As such, if a new coach can afford the time and money to take ICF training and it doesn’t leave them with no money to invest in getting coaching clients, I’d encourage it.
Similarly, an ICF accreditation, while not guaranteeing anything, will probably be a minimum requirement for any coach wanting to work in the corporate sector.
But the insistence of many people who train with them that there is only one way to coach (there isn’t) and that coaches should never offer advice (that depends), frustrates me.
And the ICF have no real power in an unregulated industry.
They cannot stop you or anybody else from coaching. Nor can they stop any other training company offering coach training or making outrageous claims.
Plus, and more worryingly, the entire setup feels akin to a pyramid scheme or MLM designed to generate revenue rather than a professional body overseeing its members.
It’s also worth acknowledging that the dominant coaching models pushed through ICF-accredited programmes often reflect Western, individualist values.
Coaches and clients from collectivist cultures, or from working-class or marginalised backgrounds, might find it doesn’t speak to their experience. Y
Yet these are the people often least able to access certification in the first place.
Which makes you wonder how inclusive this “gold standard” really is.
Is The ICF Pyramid Scheme Real?
I received the following comment under my post Do Life Coaches Need ICF Accreditation? in May of 2021, and it sums up a lot of what I have read and been told by coaches over the last few years.
I found this (article) really helpful as I am in the process of getting my ACC certification.
My employer paid for my coaching training, but I paid for my mentor coaching ($1500) and will then have to pay the certification exam fee and processing fee myself.
It’s a substantial investment, but because my employer does want me to coach, and I want to develop a private practice of clients, I figured it would be worth it.
However, I was going through the ICF site and realized that to renew my ACC certification 3 years after I receive it, I have to go through another 10 hours of mentor coaching (even though, presumably, I will have been coaching the entire three years).
So, 2.5 years from this fall (when I expect to be certified) I will have to invest more money in mentor coaching, because the mentor coaching has to be done over a certain number of months to meet ICF standards.
That made me realize, this is an interesting little closed feedback loop the ICF has created, and I can see why they did it.
So many coaches say they struggle to get clients. However, if people getting or renewing an ACC must get 20 hours of mentor coaching (10 to obtain, 10 to renew), that creates a built-in market for coaches to coach other coaches.
And, in fact, in searching I found tons of websites with PCCs or MCCs offering “mentor coaching packages” that were all $1000+. I would love to know how many of those coaches are doing coaching of non-coach clients, or if the bulk of their business is coaching other coaches?
Corollary question, does the ICF really exist to create a “gold standard in coaching,” as they say?
Or is it to create a closed loop market where coaches get certified, renew, and then can coach other coaches and have somewhat of a guaranteed audience/income stream?
I am still going to get my ACC – I’m too far into it to abandon it at this point.

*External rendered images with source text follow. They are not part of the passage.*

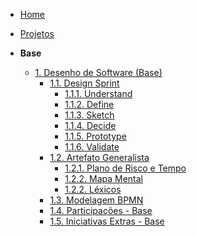 <!-- docs/_sidebar.md -->

- [Home](/Projeto/Home.md)
- [Projetos](/Projetos/Projetos.md)

- **Base**
  - [1. Desenho de Software (Base)](/Base/1.Base.md)
    - [1.1. Design Sprint](/Base/1.1.DesignSprint.md)
        - [1.1.1. Understand](/Base/designSprint/understand.md)
        - [1.1.2. Define](/Base/designSprint/define.md)
        - [1.1.3. Sketch](/Base/designSprint/sketch.md)
        - [1.1.4. Decide](/Base/designSprint/decide.md)
        - [1.1.5. Prototype](/Base/designSprint/prototype.md)
        - [1.1.6. Validate](/Base/designSprint/validate.md)
    - [1.2. Artefato Generalista](/Base/1.2.ArtefatoGeneralista.md)
        - [1.2.1. Plano de Risco e Tempo](/Base/artefatos_generalistas/plano-risco.md)
        - [1.2.2. Mapa Mental](/Base/artefatos_generalistas/mapa-mental.md)
        - [1.2.2. Léxicos](/Base/artefatos_generalistas/lexico.md)
    - [1.3. Modelagem BPMN](/Base/1.3.ModelagemBPMN.md)
    - [1.4. Participações - Base](/Base/1.4.ParticipacoesBase.md)
    - [1.5. Iniciativas Extras - Base](/Base/1.5.IniciativasExtras.md)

Whether or not I renew will become a different story. I figure if I get the credential, and don’t renew, I can at least then say I had an ACC credential, but chose not to renew it for X reasons.
My education and experience will be verified, but I’m just not sure how interested I am in financially propping up the ICF for the rest of my career.
– Michelle
Since that comment was left, I have received many more, with none disputing what this lady had to say and almost all agreeing wholeheartedly.
The cost of hiring a mentor coach to maintain (or achieve) ICF affiliation is significant for an established coach, not to mention one struggling to find clients.
You won’t find these people coaching for $50 per hour on some shitty life coach directory.
There’s big money in mentoring ICF coaches.
It is so big that all the Google ad slots for the term ICF mentor coach are sold to companies and none to individuals.
Many coaches believe these people are only busy because they are constantly being paid to mentor coaches who are looking to add/maintain ICF accreditation.
Isn’t that the definition of a pyramid scheme? When the many people at the bottom maintain the success of the few people at the top?
Are some successful coaches only successful because they are teaching other coaches how to be successful coaches?
You don’t need to squint too hard to see the MLM energy here.
You’ve got a group of elite coaches at the top who profit every time someone else joins the system, renews their certification, or signs up for yet another round of mentoring.
And those folks are often selling services not to clients, but to other coaches trying to stay certified.
It’s coaching’s answer to Avon parties — but with less lipstick and more wine.
But is any of this the fault of the ICF?
Are they not merely trying to manage an industry as best they can with an arm and a half tied behind their back because of the lack of Government regulation?
Well, kind of, but not really.


It’s hard getting coaching clients
What the ICF doesn’t tell you, and what some of the less scrupulous large training organisations actively hide, is how fucking hard it is to get coaching clients.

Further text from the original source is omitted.